Another piece of advice: Don’t be too quick to stock up on inventory, because prices are constantly fluctuating. Right now, he explains, white quartz sells for just 10 to 20 percent of its recent peak price. “What are you supposed to do with that inventory if you bought it when prices were high?” Wu asks. “How much ‘mystical energy’ would you have to add to it just to break even?” He tells the students he recently heard about a crystal factory owner who bought a huge order of white quartz right before prices crashed, and ended up dying by suicide.
A few blocks away, a new kind of glittering industry is growing in Donghai: elaborate, gem-covered press-on nails. Local news outlets hype press-ons as the region’s next signature export, part of a so-called “fingertip economy” focused on small, handmade goods built for livestreaming and fast international shipping. One wholesaler estimates that Donghai already makes roughly 70 percent of China’s press-on nails, churning out around 400,000 sets every day.

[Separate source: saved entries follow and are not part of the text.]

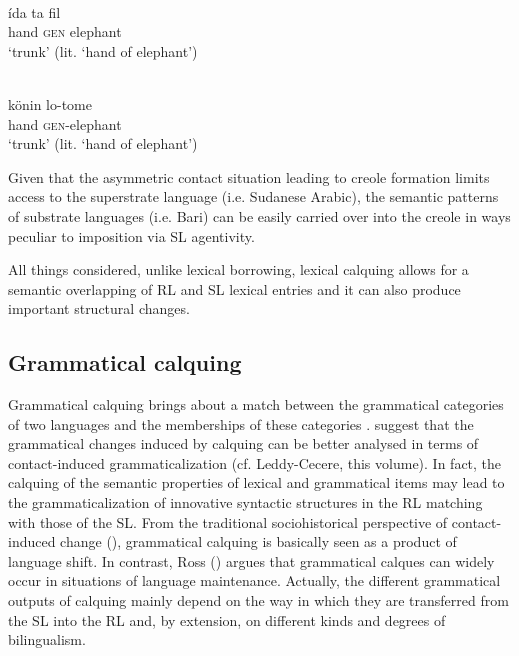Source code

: \documentclass[output=paper]{langsci/langscibook}
\begin{document}
\ea\label{ex:key:eleph}
 \\
\gll   ída ta fil\\
       hand \textsc{gen} elephant \\
\glt   `trunk’ (lit. ‘hand of elephant’)

\\
\gll   könin lo-tome\\
       hand \textsc{gen}-elephant \\
\glt   `trunk’ (lit. ‘hand of elephant’)
\z
\z

Given that the asymmetric contact situation leading to creole formation limits access to the superstrate language (i.e. Sudanese Arabic), the semantic patterns of substrate languages (i.e. Bari) can be easily carried over into the creole in ways peculiar to imposition via SL agentivity. 

All things considered, unlike lexical borrowing, lexical calquing allows for a semantic overlapping of RL and SL lexical entries and it can also produce important structural changes. 


 
 \subsection{Grammatical calquing}\label{sec:gra}

Grammatical calquing brings about a match between the grammatical categories of two languages and the memberships of these categories \citep[132]{Ross2007}. \citet{HeineKuteva2005} suggest that the grammatical changes induced by calquing can be better analysed in terms of contact-induced grammaticalization (cf. Leddy-Cecere, this volume). In fact, the calquing of the semantic properties of lexical and grammatical items may lead to the grammaticalization of innovative syntactic structures in the RL matching with those of the SL. From the traditional sociohistorical perspective of contact-induced change (\citealt{ThomasonKaufman1988}), grammatical calquing is basically seen as a product of language shift. In contrast, Ross (\citeyear[131]{Ross2007}) argues that grammatical calques can widely occur in situations of language maintenance. Actually, the different grammatical outputs of calquing mainly depend on the way in which they are transferred from the SL into the RL and, by extension, on different kinds and degrees of bilingualism.   
\end{document}
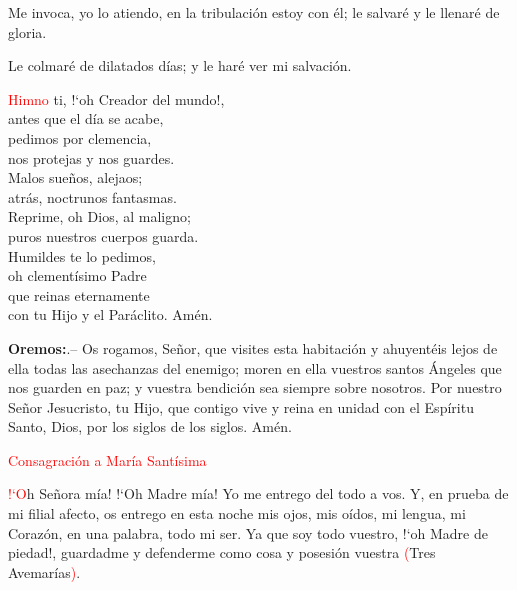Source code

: \documentclass[9pt]{article}
\begin{document}
\begin{multicols}{2}
      Me invoca, yo lo atiendo, en la tribulación estoy con él; le salvaré y le llenaré de gloria.

      Le colmaré de dilatados días; y le haré ver mi salvación.

      \vspace{1mm}

      \begin{otherlanguage}{latin}
            
      \end{otherlanguage}

      \vspace{1mm}

      \noindent\textcolor{red}{Himno}
      ti, {!`}oh Creador del mundo!,\\
      antes que el día se acabe,\\
      pedimos por clemencia,\\
      nos protejas y nos guardes.\\
      Malos sueños, alejaos;\\
      atrás, noctrunos fantasmas.\\
      Reprime, oh Dios, al maligno;\\
      puros nuestros cuerpos guarda.\\
      Humildes te lo pedimos,\\
      oh clementísimo Padre\\
      que reinas eternamente\\
      con tu Hijo y el Paráclito. Amén.

      \vspace{1mm}


      \textbf{Oremos:}.-- Os rogamos, Señor, que visites esta habitación y ahuyentéis lejos de ella todas las asechanzas del enemigo; moren en ella vuestros santos Ángeles
      que nos guarden en paz; y vuestra bendición sea siempre sobre nosotros. Por nuestro Señor Jesucristo, tu Hijo, que contigo vive y reina en unidad
      con el Espíritu Santo, Dios, por los siglos de los siglos. Amén.

      \vspace{1mm}

      \textcolor{red}{Consagración a María Santísima}

      \textcolor{red}{{!`}O}h Señora mía! {!`}Oh Madre mía! Yo me entrego del todo a vos. Y, en prueba de mi filial afecto, os entrego en esta noche mis ojos, mis oídos, mi lengua, mi Corazón,
      en una palabra, todo mi ser. Ya que soy todo vuestro, {!`}oh Madre de piedad!, guardadme y defenderme como cosa y posesión vuestra \textcolor{red}{(}Tres Avemarías\textcolor{red}{)}.
      

\end{multicols}
\end{document}
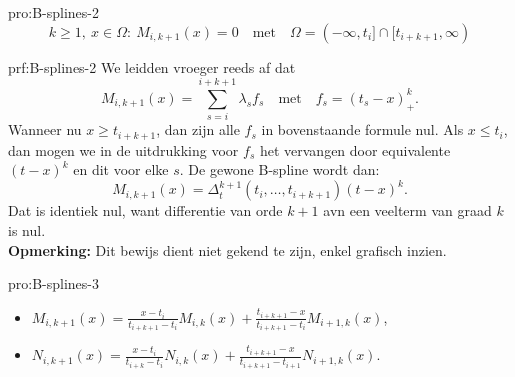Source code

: \begin{pro}[B-spline]{pro:B-splines-2}
    \begin{equation*}
    k\geq 1,\ x \in \Omega:\ M_{i,k+1}(x) = 0 \quad \text{met} \quad \Omega = (-\infty, t_i] \cap [t_{i+k+1}, \infty)
    \end{equation*}
    \vspace{-.2cm}
\end{pro}

\begin{prf}[B-spline]{prf:B-splines-2}
    We leidden vroeger reeds af dat 
    \begin{equation*}
        M_{i,k+1}(x) = \sum_{s=i}^{i+k+1} \lambda_s f_s \quad \text{met} \quad f_s = (t_s - x)^k_+.
    \end{equation*}
    Wanneer nu $x \geq t_{i+k+1}$, dan zijn alle $f_s$ in bovenstaande formule nul. Als $x \leq t_i$, dan mogen we in de uitdrukking voor $f_s$ het vervangen door equivalente $(t-x)^k$ en dit voor elke $s$. De gewone B-spline wordt dan:
    \begin{equation*}
        M_{i,k+1}(x) = \Delta_t^{k+1} (t_i,\ldots,t_{i+k+1}) (t-x)^k.
    \end{equation*}
    Dat is identiek nul, want differentie van orde $k+1$ avn een veelterm van graad $k$ is nul. \\

    \textbf{Opmerking:}  Dit bewijs dient niet gekend te zijn, enkel grafisch inzien.
\end{prf}

\begin{pro}{pro:B-splines-3}
    \begin{itemize}
        \item $M_{i,k+1}(x) = \frac{x-t_i}{t_{i+k+1}-t_i} M_{i,k}(x) + \frac{t_{i+k+1}-x}{t_{i+k+1}-t_{i}} M_{i+1,k}(x)$,
        \item $N_{i,k+1}(x) = \frac{x-t_i}{t_{i+k}-t_i} N_{i,k}(x) + \frac{t_{i+k+1}-x}{t_{i+k+1}-t_{i+1}} N_{i+1,k}(x)$.
    \end{itemize}
\end{pro}


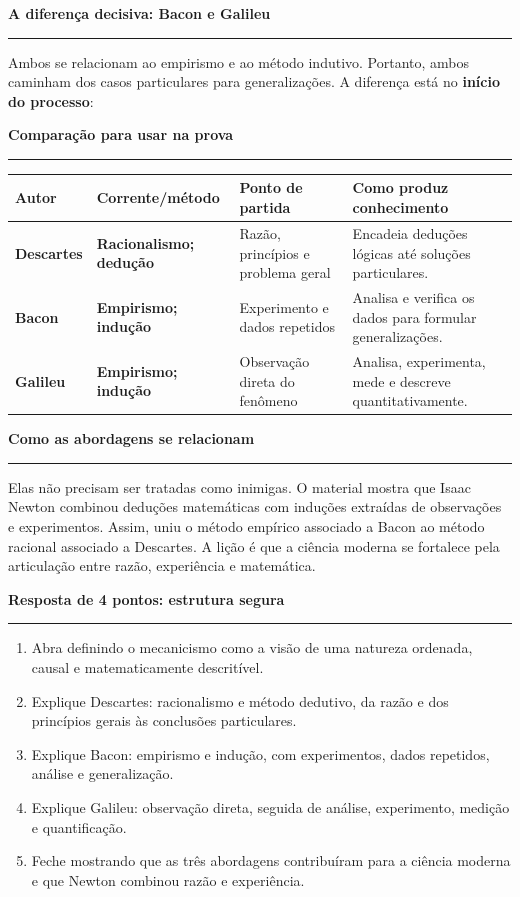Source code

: \documentclass[10pt,a4paper]{article}
\newcommand{\secao}[1]{\vspace{0.75em}\noindent\textcolor{azul}{\Large\textbf{#1}}\par\vspace{0.18em}\hrule\vspace{0.32em}}
\begin{document}
\secao{A diferença decisiva: Bacon e Galileu}

Ambos se relacionam ao empirismo e ao método indutivo. Portanto, ambos caminham dos casos particulares para generalizações. A diferença está no \textbf{início do processo}:

\begin{center}
\end{center}

\newpage
\secao{Comparação para usar na prova}

\renewcommand{\arraystretch}{1.08}
\begin{tabularx}{\linewidth}{>{\bfseries}p{1.9cm}>{\bfseries}p{2.6cm}p{3.2cm}X}
\hline
\rowcolor{azulclaro}Autor & Corrente/método & Ponto de partida & Como produz conhecimento \\
\hline
Descartes & Racionalismo; dedução & Razão, princípios e problema geral & Encadeia deduções lógicas até soluções particulares. \\
Bacon & Empirismo; indução & Experimento e dados repetidos & Analisa e verifica os dados para formular generalizações. \\
Galileu & Empirismo; indução & Observação direta do fenômeno & Analisa, experimenta, mede e descreve quantitativamente. \\
\hline
\end{tabularx}

\secao{Como as abordagens se relacionam}

Elas não precisam ser tratadas como inimigas. O material mostra que Isaac Newton combinou deduções matemáticas com induções extraídas de observações e experimentos. Assim, uniu o método empírico associado a Bacon ao método racional associado a Descartes. A lição é que a ciência moderna se fortalece pela articulação entre razão, experiência e matemática.

\secao{Resposta de 4 pontos: estrutura segura}

\begin{enumerate}[leftmargin=0.7cm,itemsep=0.32em]
\item Abra definindo o mecanicismo como a visão de uma natureza ordenada, causal e matematicamente descritível.
\item Explique Descartes: racionalismo e método dedutivo, da razão e dos princípios gerais às conclusões particulares.
\item Explique Bacon: empirismo e indução, com experimentos, dados repetidos, análise e generalização.
\item Explique Galileu: observação direta, seguida de análise, experimento, medição e quantificação.
\item Feche mostrando que as três abordagens contribuíram para a ciência moderna e que Newton combinou razão e experiência.
\end{enumerate}
\end{document}
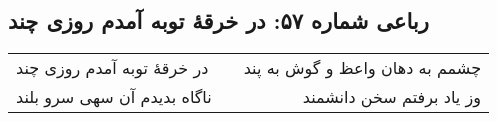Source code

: \begin{center}
\section*{رباعی شماره ۵۷: در خرقهٔ توبه آمدم روزی چند}
\label{sec:057}
\begin{longtable}{l p{0.5cm} r}
در خرقهٔ توبه آمدم روزی چند
&&
چشمم به دهان واعظ و گوش به پند
\\
ناگاه بدیدم آن سهی سرو بلند
&&
وز یاد برفتم سخن دانشمند
\\
\end{longtable}
\end{center}
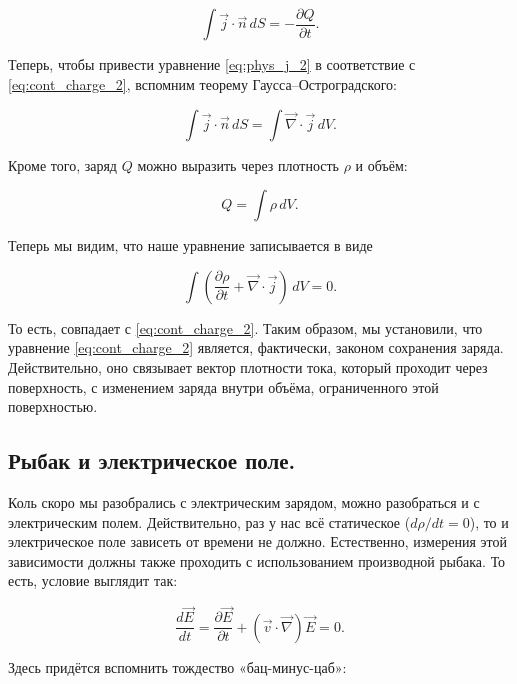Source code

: \documentclass[a4paper,12pt]{article}
\newcommand{\pt}{\partial}
\newcommand{\vn}{\vec{\nabla}}
\begin{document}
\begin{equation}
  \label{eq:phys_j_2}
  \int \vec{j} \cdot \vec{n}\, dS = -\frac{\pt Q}{\pt t}.  
\end{equation}

Теперь, чтобы привести уравнение \eqref{eq:phys_j_2} в соответствие с
\eqref{eq:cont_charge_2}, вспомним теорему Гаусса--Остроградского: 

\begin{equation}
  \label{eq:phys_j_3}
   \int \vec{j} \cdot \vec{n}\, dS = \int \vn \cdot \vec{j}\, dV.
\end{equation}

Кроме того, заряд $Q$ можно выразить через плотность $\rho$ и объём: 

\begin{equation}
  \label{eq:phys_j_4}
  Q = \int \rho \, dV.
\end{equation}

Теперь мы видим, что наше уравнение записывается в виде 

\begin{equation}
  \label{eq:phys_j_5}
  \int \left( \frac{\pt \rho}{\pt t} + \vn \cdot \vec{j}  \right)\, dV
  = 0.
\end{equation}

То есть, совпадает с \eqref{eq:cont_charge_2}. Таким образом, мы
установили, что уравнение \eqref{eq:cont_charge_2} является,
фактически, законом сохранения заряда. Действительно, оно связывает
вектор плотности тока, который проходит через поверхность, с
изменением заряда внутри объёма, ограниченного этой поверхностью.

\subsection{Рыбак и электрическое поле.}
\label{sec:maxwell_eq_4}

Коль скоро мы разобрались с электрическим зарядом, можно разобраться и
с электрическим полем. Действительно, раз у нас всё статическое ($d\rho
/dt=0$), то и электрическое поле зависеть от времени не
должно. Естественно, измерения этой зависимости должны также проходить
с использованием производной рыбака. То есть, условие выглядит так: 

\begin{equation}
  \label{eq:mat_der_E}
  \frac{d\vec{E}}{dt} = \frac{\pt \vec{E}}{\pt t} + (\vec{v}\cdot \vn)
  \vec{E} = 0.
\end{equation}

Здесь придётся вспомнить тождество «бац-минус-цаб»: 
\end{document}
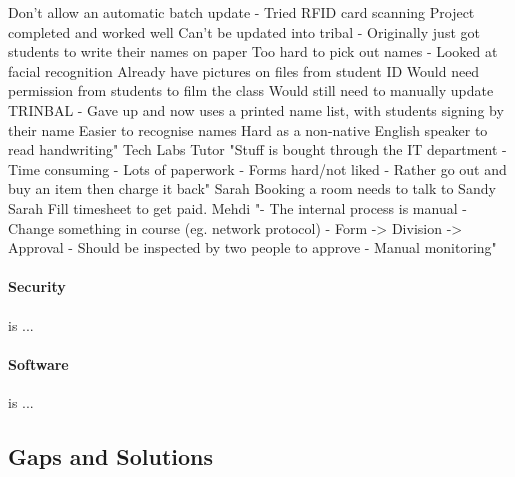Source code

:       Don’t allow an automatic batch update
  - Tried RFID card scanning
      Project completed and worked well
        Can’t be updated into tribal
  - Originally just got students to write their names on paper
      Too hard to pick out names
  - Looked at facial recognition
      Already have pictures on files from student ID
      Would need permission from students to film the class
      Would still need to manually update TRINBAL
  - Gave up and now uses a printed name list, with students signing by their name
      Easier to recognise names
      Hard as a non-native English speaker to read handwriting"
Tech Labs Tutor	"Stuff is bought through the IT department
- Time consuming
- Lots of paperwork
- Forms hard/not liked
- Rather go out and buy an item then charge it back"
Sarah	Booking a room needs to talk to Sandy 
Sarah	Fill timesheet to get paid.
Mehdi	"-	The internal process is manual
-	Change something in course (eg. network protocol)
-	Form -> Division -> Approval
-	Should be inspected by two people to approve
-	Manual monitoring"

\paragraph{Security} is ...


\paragraph{Software} is ...

\subsection{Gaps and Solutions}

At one nail shop, walls are lined with metal racks holding clear plastic packages, each with a set of 10 nails. There are hundreds of designs to choose from, and all cost less than $2. We found ourselves grabbing set after set: shimmery pale pink nails painted with swirling koi fish, a set of long green nails with 3D lotus flowers glued to each thumb. In the corner of the shop is a work station splattered with nail polish and glue, a reminder of the painstaking manual labor that goes into every finished set.
The shop’s owner, a woman in her 40s with a young daughter, tells us she makes $200,000 to $300,000 a year, an income she largely attributes to livestreaming. Business is especially strong in niche markets like Japan and South Korea, where competition is thinner and profit margins are higher. As the owner chats with us and sorts through paperwork, a young female livestreamer stands in front of a rack speaking Japanese into her phone. She holds up a set of nails, tilting them back and forth, as light glints off their surface. The color is just like deep blue quartz—rich and glowing.